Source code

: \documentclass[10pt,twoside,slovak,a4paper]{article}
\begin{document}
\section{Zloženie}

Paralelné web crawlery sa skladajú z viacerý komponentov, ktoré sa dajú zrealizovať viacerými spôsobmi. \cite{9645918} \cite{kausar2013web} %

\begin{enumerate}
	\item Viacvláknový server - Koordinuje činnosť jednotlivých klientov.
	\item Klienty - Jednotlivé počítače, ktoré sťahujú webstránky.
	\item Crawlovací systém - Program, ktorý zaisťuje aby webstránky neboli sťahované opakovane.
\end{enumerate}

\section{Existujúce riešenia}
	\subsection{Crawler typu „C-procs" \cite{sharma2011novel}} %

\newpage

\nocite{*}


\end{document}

━━━━━━━━━━━━━━━━━━━━━━━━━━━━━━

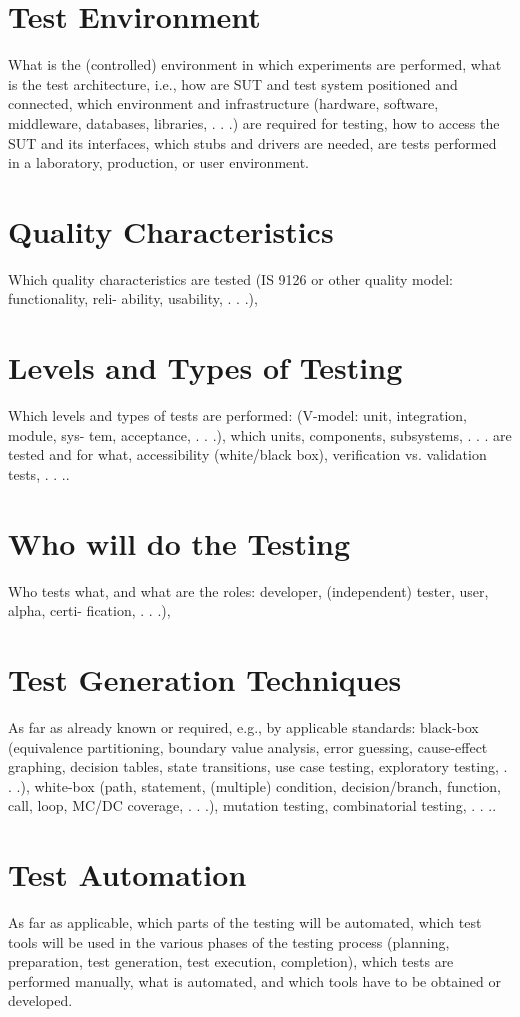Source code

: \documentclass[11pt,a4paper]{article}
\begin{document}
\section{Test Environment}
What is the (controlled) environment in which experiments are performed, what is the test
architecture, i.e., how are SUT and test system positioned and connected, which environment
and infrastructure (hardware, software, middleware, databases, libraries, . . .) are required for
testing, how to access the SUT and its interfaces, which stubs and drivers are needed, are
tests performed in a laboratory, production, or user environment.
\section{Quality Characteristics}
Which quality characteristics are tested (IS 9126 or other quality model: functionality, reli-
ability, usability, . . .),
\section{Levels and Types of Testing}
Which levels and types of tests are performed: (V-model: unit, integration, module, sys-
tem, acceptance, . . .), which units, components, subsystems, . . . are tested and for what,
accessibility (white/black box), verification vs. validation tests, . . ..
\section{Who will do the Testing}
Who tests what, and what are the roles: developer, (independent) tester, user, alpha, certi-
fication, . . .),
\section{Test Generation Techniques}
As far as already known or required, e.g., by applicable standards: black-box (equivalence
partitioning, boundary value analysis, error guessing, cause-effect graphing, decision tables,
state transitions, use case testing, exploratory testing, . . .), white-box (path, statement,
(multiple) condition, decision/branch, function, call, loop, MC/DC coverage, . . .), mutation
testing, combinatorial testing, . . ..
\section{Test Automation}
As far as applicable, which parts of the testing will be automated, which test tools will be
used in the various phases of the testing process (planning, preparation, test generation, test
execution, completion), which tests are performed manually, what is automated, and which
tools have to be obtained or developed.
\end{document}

━━━━━━━━━━━━━━━━━━━━━━━━━━━━━━

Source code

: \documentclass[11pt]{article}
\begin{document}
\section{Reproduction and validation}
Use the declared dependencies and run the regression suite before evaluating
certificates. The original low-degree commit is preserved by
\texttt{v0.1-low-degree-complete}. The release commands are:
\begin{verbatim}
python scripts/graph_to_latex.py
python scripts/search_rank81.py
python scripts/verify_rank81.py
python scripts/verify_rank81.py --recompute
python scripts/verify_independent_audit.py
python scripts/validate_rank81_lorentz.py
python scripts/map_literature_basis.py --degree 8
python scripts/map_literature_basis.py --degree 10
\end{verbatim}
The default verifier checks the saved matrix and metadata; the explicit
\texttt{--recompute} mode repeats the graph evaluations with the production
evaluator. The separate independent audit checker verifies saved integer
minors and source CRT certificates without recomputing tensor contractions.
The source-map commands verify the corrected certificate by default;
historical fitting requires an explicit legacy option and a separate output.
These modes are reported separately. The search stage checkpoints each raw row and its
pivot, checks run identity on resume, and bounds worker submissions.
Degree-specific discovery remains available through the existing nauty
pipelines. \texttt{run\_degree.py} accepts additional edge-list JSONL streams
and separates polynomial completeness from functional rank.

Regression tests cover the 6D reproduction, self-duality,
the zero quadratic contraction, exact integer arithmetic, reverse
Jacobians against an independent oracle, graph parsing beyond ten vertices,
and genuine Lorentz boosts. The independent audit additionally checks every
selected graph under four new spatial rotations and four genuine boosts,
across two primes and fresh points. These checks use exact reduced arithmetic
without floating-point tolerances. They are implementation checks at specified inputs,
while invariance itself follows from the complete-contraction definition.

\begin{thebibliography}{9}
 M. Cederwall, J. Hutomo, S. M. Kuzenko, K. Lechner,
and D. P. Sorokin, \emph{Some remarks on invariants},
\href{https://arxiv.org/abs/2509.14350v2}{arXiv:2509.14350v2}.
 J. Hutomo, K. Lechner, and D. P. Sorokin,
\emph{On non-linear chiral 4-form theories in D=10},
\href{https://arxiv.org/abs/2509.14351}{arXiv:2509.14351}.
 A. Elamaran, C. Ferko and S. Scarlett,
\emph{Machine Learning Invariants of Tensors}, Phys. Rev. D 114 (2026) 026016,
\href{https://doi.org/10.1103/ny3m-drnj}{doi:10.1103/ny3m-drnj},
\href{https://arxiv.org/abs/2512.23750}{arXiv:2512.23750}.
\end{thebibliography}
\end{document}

━━━━━━━━━━━━━━━━━━━━━━━━━━━━━━

**WHAT TO DO**
With the first line being the one containing "architecture, i.e., how" and the last line the one containing "accessibility (white/black box), verification", transcribe exactly the lines above that fall in that range.

**TASK SOLUTION**
architecture, i.e., how are SUT and test system positioned and connected, which environment
and infrastructure (hardware, software, middleware, databases, libraries, . . .) are required for
testing, how to access the SUT and its interfaces, which stubs and drivers are needed, are
tests performed in a laboratory, production, or user environment.
\section{Quality Characteristics}
Which quality characteristics are tested (IS 9126 or other quality model: functionality, reli-
ability, usability, . . .),
\section{Levels and Types of Testing}
Which levels and types of tests are performed: (V-model: unit, integration, module, sys-
tem, acceptance, . . .), which units, components, subsystems, . . . are tested and for what,
accessibility (white/black box), verification vs. validation tests, . . ..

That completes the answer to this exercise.